[Rendered images with source text]

|---|

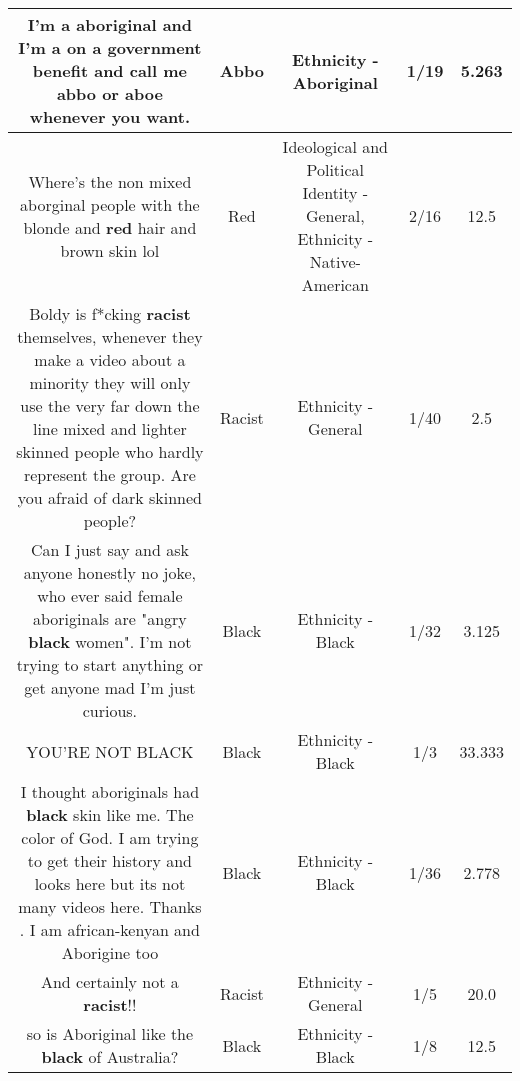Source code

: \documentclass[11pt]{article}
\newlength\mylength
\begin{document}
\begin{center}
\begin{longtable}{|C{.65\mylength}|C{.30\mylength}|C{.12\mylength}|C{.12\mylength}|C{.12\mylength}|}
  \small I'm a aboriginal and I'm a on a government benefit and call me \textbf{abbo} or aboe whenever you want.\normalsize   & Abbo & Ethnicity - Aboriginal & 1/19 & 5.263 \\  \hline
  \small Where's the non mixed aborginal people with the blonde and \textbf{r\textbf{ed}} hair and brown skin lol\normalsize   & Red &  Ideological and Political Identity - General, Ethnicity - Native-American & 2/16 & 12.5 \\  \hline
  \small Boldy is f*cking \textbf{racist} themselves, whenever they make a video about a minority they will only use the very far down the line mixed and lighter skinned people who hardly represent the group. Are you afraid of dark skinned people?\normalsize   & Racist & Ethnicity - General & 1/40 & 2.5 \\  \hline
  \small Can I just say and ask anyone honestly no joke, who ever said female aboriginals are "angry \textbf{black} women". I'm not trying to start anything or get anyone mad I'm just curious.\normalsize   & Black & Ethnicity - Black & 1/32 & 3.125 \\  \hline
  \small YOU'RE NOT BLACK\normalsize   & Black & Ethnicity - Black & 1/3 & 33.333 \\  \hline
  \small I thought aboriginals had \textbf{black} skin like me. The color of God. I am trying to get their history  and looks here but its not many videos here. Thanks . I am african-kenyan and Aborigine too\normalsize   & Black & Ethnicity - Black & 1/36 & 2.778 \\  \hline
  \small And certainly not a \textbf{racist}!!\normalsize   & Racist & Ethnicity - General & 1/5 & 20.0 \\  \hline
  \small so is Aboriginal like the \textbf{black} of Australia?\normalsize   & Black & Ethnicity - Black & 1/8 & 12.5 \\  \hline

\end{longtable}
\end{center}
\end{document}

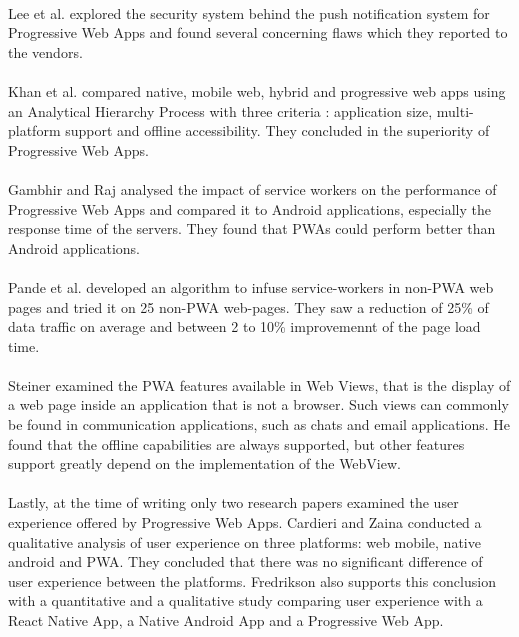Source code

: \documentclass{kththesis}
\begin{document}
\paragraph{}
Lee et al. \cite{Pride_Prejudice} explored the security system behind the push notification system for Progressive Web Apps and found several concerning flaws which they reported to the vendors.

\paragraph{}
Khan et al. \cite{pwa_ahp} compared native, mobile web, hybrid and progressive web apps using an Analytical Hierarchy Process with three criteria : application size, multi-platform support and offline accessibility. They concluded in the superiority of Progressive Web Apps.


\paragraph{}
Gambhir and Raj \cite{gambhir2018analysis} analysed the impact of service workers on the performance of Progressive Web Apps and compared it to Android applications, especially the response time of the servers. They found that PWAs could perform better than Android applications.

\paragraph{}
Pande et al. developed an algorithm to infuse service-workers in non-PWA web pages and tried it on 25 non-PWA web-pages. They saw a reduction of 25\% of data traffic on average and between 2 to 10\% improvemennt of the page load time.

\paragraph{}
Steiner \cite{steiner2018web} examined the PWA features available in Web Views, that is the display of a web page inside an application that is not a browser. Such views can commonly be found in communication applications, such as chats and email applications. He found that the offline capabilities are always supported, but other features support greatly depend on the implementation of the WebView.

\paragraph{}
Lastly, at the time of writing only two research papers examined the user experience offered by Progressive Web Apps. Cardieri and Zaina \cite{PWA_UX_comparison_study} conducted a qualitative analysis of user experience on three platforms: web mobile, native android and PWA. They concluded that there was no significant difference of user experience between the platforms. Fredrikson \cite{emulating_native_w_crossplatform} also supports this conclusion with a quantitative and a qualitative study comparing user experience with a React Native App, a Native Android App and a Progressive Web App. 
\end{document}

|---|

◆ **Your instructions**
Your copy should match the records above exactly, apart from the pictures, which stay out.

◆ **Answer to the exercise**
Source code

: \documentclass[11pt]{article}
\newlength\mylength
\begin{document}
\begin{center}
\begin{longtable}{|C{.65\mylength}|C{.30\mylength}|C{.12\mylength}|C{.12\mylength}|C{.12\mylength}|}
  \small I'm a aboriginal and I'm a on a government benefit and call me \textbf{abbo} or aboe whenever you want.\normalsize   & Abbo & Ethnicity - Aboriginal & 1/19 & 5.263 \\  \hline
  \small Where's the non mixed aborginal people with the blonde and \textbf{r\textbf{ed}} hair and brown skin lol\normalsize   & Red &  Ideological and Political Identity - General, Ethnicity - Native-American & 2/16 & 12.5 \\  \hline
  \small Boldy is f*cking \textbf{racist} themselves, whenever they make a video about a minority they will only use the very far down the line mixed and lighter skinned people who hardly represent the group. Are you afraid of dark skinned people?\normalsize   & Racist & Ethnicity - General & 1/40 & 2.5 \\  \hline
  \small Can I just say and ask anyone honestly no joke, who ever said female aboriginals are "angry \textbf{black} women". I'm not trying to start anything or get anyone mad I'm just curious.\normalsize   & Black & Ethnicity - Black & 1/32 & 3.125 \\  \hline
  \small YOU'RE NOT BLACK\normalsize   & Black & Ethnicity - Black & 1/3 & 33.333 \\  \hline
  \small I thought aboriginals had \textbf{black} skin like me. The color of God. I am trying to get their history  and looks here but its not many videos here. Thanks . I am african-kenyan and Aborigine too\normalsize   & Black & Ethnicity - Black & 1/36 & 2.778 \\  \hline
  \small And certainly not a \textbf{racist}!!\normalsize   & Racist & Ethnicity - General & 1/5 & 20.0 \\  \hline
  \small so is Aboriginal like the \textbf{black} of Australia?\normalsize   & Black & Ethnicity - Black & 1/8 & 12.5 \\  \hline

\end{longtable}
\end{center}
\end{document}

Source code

: \documentclass{kththesis}
\begin{document}
\paragraph{}
Lee et al. \cite{Pride_Prejudice} explored the security system behind the push notification system for Progressive Web Apps and found several concerning flaws which they reported to the vendors.

\paragraph{}
Khan et al. \cite{pwa_ahp} compared native, mobile web, hybrid and progressive web apps using an Analytical Hierarchy Process with three criteria : application size, multi-platform support and offline accessibility. They concluded in the superiority of Progressive Web Apps.


\paragraph{}
Gambhir and Raj \cite{gambhir2018analysis} analysed the impact of service workers on the performance of Progressive Web Apps and compared it to Android applications, especially the response time of the servers. They found that PWAs could perform better than Android applications.

\paragraph{}
Pande et al. developed an algorithm to infuse service-workers in non-PWA web pages and tried it on 25 non-PWA web-pages. They saw a reduction of 25\% of data traffic on average and between 2 to 10\% improvemennt of the page load time.

\paragraph{}
Steiner \cite{steiner2018web} examined the PWA features available in Web Views, that is the display of a web page inside an application that is not a browser. Such views can commonly be found in communication applications, such as chats and email applications. He found that the offline capabilities are always supported, but other features support greatly depend on the implementation of the WebView.

\paragraph{}
Lastly, at the time of writing only two research papers examined the user experience offered by Progressive Web Apps. Cardieri and Zaina \cite{PWA_UX_comparison_study} conducted a qualitative analysis of user experience on three platforms: web mobile, native android and PWA. They concluded that there was no significant difference of user experience between the platforms. Fredrikson \cite{emulating_native_w_crossplatform} also supports this conclusion with a quantitative and a qualitative study comparing user experience with a React Native App, a Native Android App and a Progressive Web App. 
\end{document}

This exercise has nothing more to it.